ALP 可使局部鈣、磷的濃度升高，并在膠原原纖維內(nèi)沉積，對礦物質(zhì)化機(jī)制的進(jìn)行具有有利的作用，是促進(jìn)骨間質(zhì)礦化的重要酶。目前認(rèn)為ALP活性是反映成骨細(xì)胞成熟狀態(tài)的重要標(biāo)志之一［12］。本研究結(jié)果顯示，與對照組對比，Dex 組細(xì)胞的ALP 活性顯著降低。與Dex 組對比，Dex+AA組和Dex+NAC 組細(xì)胞的ALP 活性顯著增加。這些結(jié)果表明，Dex 可降低成骨細(xì)胞的活性，而在Dex 誘導(dǎo)的成骨細(xì)胞中加入ROS 清除劑后可顯著增加成骨細(xì)胞的活性，進(jìn)一步表明ROS在Dex抑制成骨細(xì)胞活性中的重要作用。

目前已經(jīng)發(fā)現(xiàn)磷脂酰肌醇3-激酶/蛋白激酶3（PI3K/AKT）信號(hào)通路參與細(xì)胞增殖、分化、侵襲和凋亡相關(guān)的多種信號(hào)轉(zhuǎn)導(dǎo)通路［8］。Ma P 等［13］的研究指 PI3K/AKT 信號(hào)通路的激活是大鼠成骨細(xì)胞增殖和分化的必要條件。在本研究中，我們還發(fā)現(xiàn)Dex 處理可下調(diào)成骨細(xì)胞hFOB 1.19 中p-PI3K 和 p-AKT 的表達(dá)，而 NAC 或 AA 可逆轉(zhuǎn) Dex 誘導(dǎo)的成骨細(xì)胞中PI3K/AKT 信號(hào)通路的失活。這些結(jié)果證實(shí)了Dex 通過抑制PI3K/AKT 信號(hào)傳導(dǎo)途徑誘導(dǎo)成骨細(xì)胞凋亡，并且ROS 應(yīng)激的增強(qiáng)在Dex 誘導(dǎo)成骨細(xì)胞中PI3K/AKT 信號(hào)通路的失活中起重要作用。

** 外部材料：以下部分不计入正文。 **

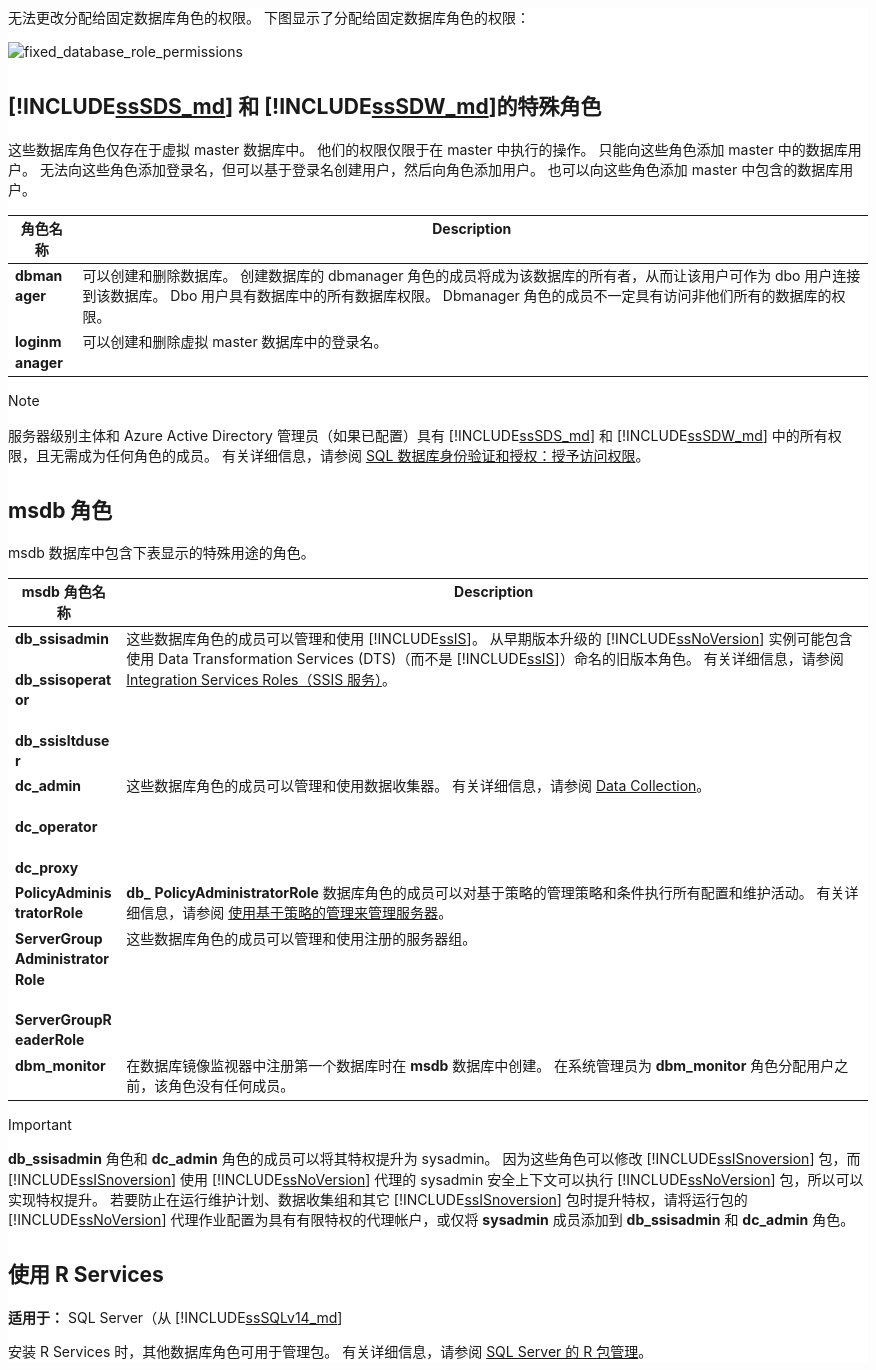 无法更改分配给固定数据库角色的权限。 下图显示了分配给固定数据库角色的权限：

![fixed_database_role_permissions](../../../relational-databases/security/authentication-access/media/permissions-of-database-roles.png)

## <a name="special-roles-for-includesssdsmdincludessssds-mdmd-and-includesssdwmdincludessssdw-mdmd"></a>[!INCLUDE[ssSDS_md](../../../includes/sssds-md.md)] 和 [!INCLUDE[ssSDW_md](../../../includes/sssdw-md.md)]的特殊角色

这些数据库角色仅存在于虚拟 master 数据库中。 他们的权限仅限于在 master 中执行的操作。 只能向这些角色添加 master 中的数据库用户。 无法向这些角色添加登录名，但可以基于登录名创建用户，然后向角色添加用户。 也可以向这些角色添加 master 中包含的数据库用户。

|角色名称|Description|  
|--------------------|-----------------|
**dbmanager** | 可以创建和删除数据库。 创建数据库的 dbmanager 角色的成员将成为该数据库的所有者，从而让该用户可作为 dbo 用户连接到该数据库。 Dbo 用户具有数据库中的所有数据库权限。 Dbmanager 角色的成员不一定具有访问非他们所有的数据库的权限。
**loginmanager** | 可以创建和删除虚拟 master 数据库中的登录名。  

> [!NOTE]
> 服务器级别主体和 Azure Active Directory 管理员（如果已配置）具有 [!INCLUDE[ssSDS_md](../../../includes/sssds-md.md)] 和 [!INCLUDE[ssSDW_md](../../../includes/sssdw-md.md)] 中的所有权限，且无需成为任何角色的成员。 有关详细信息，请参阅 [SQL 数据库身份验证和授权：授予访问权限](https://azure.microsoft.com/documentation/articles/sql-database-manage-logins/)。 
  
## <a name="msdb-roles"></a>msdb 角色  
 msdb 数据库中包含下表显示的特殊用途的角色。  
  
|msdb 角色名称|Description|  
|--------------------|-----------------|  
|**db_ssisadmin**<br /><br /> **db_ssisoperator**<br /><br /> **db_ssisltduser**|这些数据库角色的成员可以管理和使用 [!INCLUDE[ssIS](../../../includes/ssis-md.md)]。 从早期版本升级的 [!INCLUDE[ssNoVersion](../../../includes/ssnoversion-md.md)] 实例可能包含使用 Data Transformation Services (DTS)（而不是 [!INCLUDE[ssIS](../../../includes/ssis-md.md)]）命名的旧版本角色。 有关详细信息，请参阅 [Integration Services Roles（SSIS 服务）](../../../integration-services/security/integration-services-roles-ssis-service.md)。|  
|**dc_admin**<br /><br /> **dc_operator**<br /><br /> **dc_proxy**|这些数据库角色的成员可以管理和使用数据收集器。 有关详细信息，请参阅 [Data Collection](../../../relational-databases/data-collection/data-collection.md)。|  
|**PolicyAdministratorRole**|**db_ PolicyAdministratorRole** 数据库角色的成员可以对基于策略的管理策略和条件执行所有配置和维护活动。 有关详细信息，请参阅 [使用基于策略的管理来管理服务器](../../../relational-databases/policy-based-management/administer-servers-by-using-policy-based-management.md)。|  
|**ServerGroupAdministratorRole**<br /><br /> **ServerGroupReaderRole**|这些数据库角色的成员可以管理和使用注册的服务器组。|  
|**dbm_monitor**|在数据库镜像监视器中注册第一个数据库时在 **msdb** 数据库中创建。 在系统管理员为 **dbm_monitor** 角色分配用户之前，该角色没有任何成员。|  
  
> [!IMPORTANT]  
>  **db_ssisadmin** 角色和 **dc_admin** 角色的成员可以将其特权提升为 sysadmin。 因为这些角色可以修改 [!INCLUDE[ssISnoversion](../../../includes/ssisnoversion-md.md)] 包，而 [!INCLUDE[ssISnoversion](../../../includes/ssisnoversion-md.md)] 使用 [!INCLUDE[ssNoVersion](../../../includes/ssnoversion-md.md)] 代理的 sysadmin 安全上下文可以执行 [!INCLUDE[ssNoVersion](../../../includes/ssnoversion-md.md)] 包，所以可以实现特权提升。 若要防止在运行维护计划、数据收集组和其它 [!INCLUDE[ssISnoversion](../../../includes/ssisnoversion-md.md)] 包时提升特权，请将运行包的 [!INCLUDE[ssNoVersion](../../../includes/ssnoversion-md.md)] 代理作业配置为具有有限特权的代理帐户，或仅将 **sysadmin** 成员添加到 **db_ssisadmin** 和 **dc_admin** 角色。  

## <a name="working-with-r-services"></a>使用 R Services  

**适用于：** SQL Server（从 [!INCLUDE[ssSQLv14_md](../../../includes/sssqlv14-md.md)]   

安装 R Services 时，其他数据库角色可用于管理包。 有关详细信息，请参阅 [SQL Server 的 R 包管理](../../../advanced-analytics/r-services/r-package-management-for-sql-server-r-services.md)。
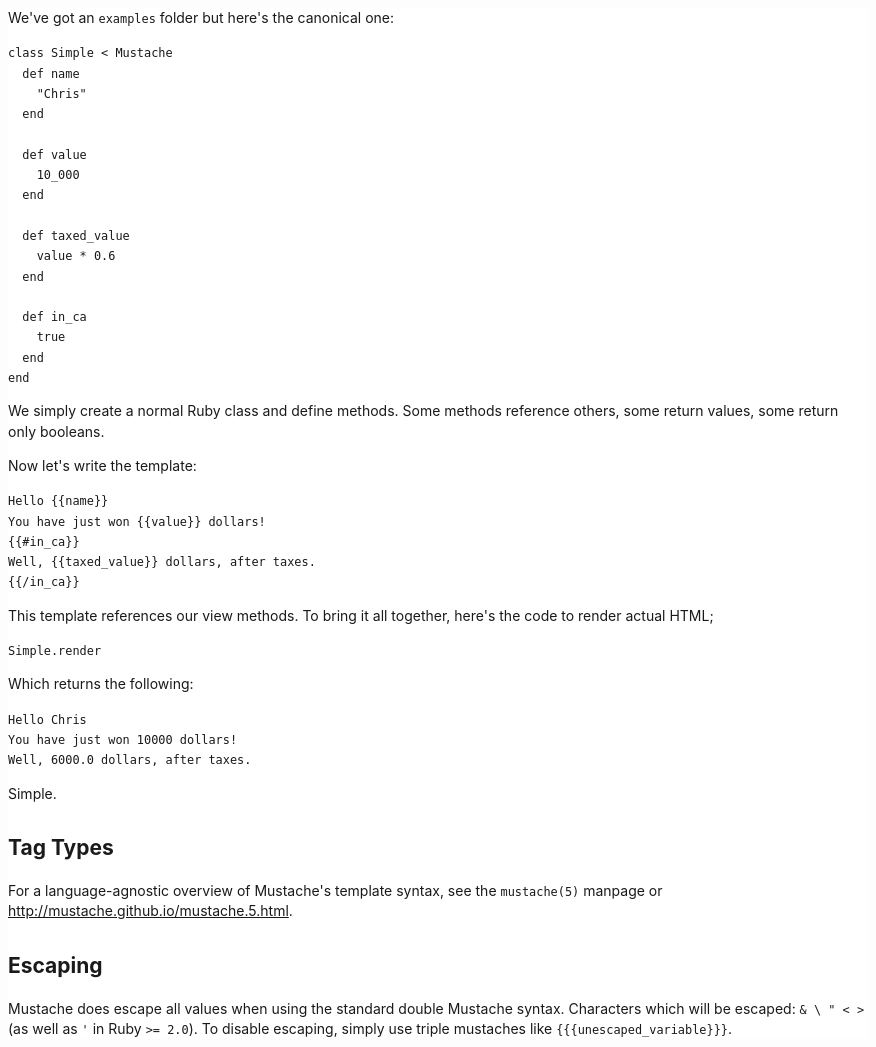 We've got an `examples` folder but here's the canonical one:

    class Simple < Mustache
      def name
        "Chris"
      end

      def value
        10_000
      end

      def taxed_value
        value * 0.6
      end

      def in_ca
        true
      end
    end

We simply create a normal Ruby class and define methods. Some methods
reference others, some return values, some return only booleans.

Now let's write the template:

    Hello {{name}}
    You have just won {{value}} dollars!
    {{#in_ca}}
    Well, {{taxed_value}} dollars, after taxes.
    {{/in_ca}}

This template references our view methods. To bring it all together,
here's the code to render actual HTML;

    Simple.render

Which returns the following:

    Hello Chris
    You have just won 10000 dollars!
    Well, 6000.0 dollars, after taxes.

Simple.


## Tag Types

For a language-agnostic overview of Mustache's template syntax, see
the `mustache(5)` manpage or
<http://mustache.github.io/mustache.5.html>.


## Escaping

Mustache does escape all values when using the standard double
Mustache syntax. Characters which will be escaped: `& \ " < >` (as 
well as `'` in Ruby `>= 2.0`). To disable escaping, simply use triple
mustaches like `{{{unescaped_variable}}}`.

糖原合成酶激酶3β（GSK3β）最初被認(rèn)為是糖原代謝的調(diào)節(jié)劑［14］。GSK3β 是一種多功能的絲氨酸/蘇氨酸激酶，可以調(diào)節(jié)能量代謝、細(xì)胞生長和細(xì)胞凋亡［15］。此外，GSK3β是PI3K/AKT 的關(guān)鍵下游底物和效應(yīng)子［16］。在我們的研究中發(fā)現(xiàn)，Dex 可增加成骨細(xì)胞中 GSK3β 的活性，而 NAC 或 AA可逆轉(zhuǎn)Dex誘導(dǎo)的成骨細(xì)胞中GSK3β 活性的增加。由于已經(jīng)表明GSK3β是PI3K/AKT的關(guān)鍵下游底物，因此我們可以得出結(jié)論，Dex 通過PI3K/AKT/GSK3β 信號(hào)通路促進(jìn)成骨細(xì)胞凋亡，并且ROS在其中起重要的調(diào)控作用。

本研究還具有一些不足之處，例如缺少動(dòng)物實(shí)驗(yàn)的活體內(nèi)研究，以及并未做信號(hào)通路的阻斷實(shí)驗(yàn)等等，這些將是下一步研究要解決的問題。

總之，本研究表明Dex 可通過ROS-PI3K/AKT/GSK3β信號(hào)通路誘導(dǎo)成骨細(xì)胞凋亡，并建議ROS 可能是Dex 誘導(dǎo)的成骨細(xì)胞凋亡的治療或預(yù)防靶標(biāo)。另外，仍需進(jìn)一步的體內(nèi)研究以驗(yàn)證本研究中的發(fā)現(xiàn)。

利益沖突：作者已申明文章無相關(guān)利益沖突。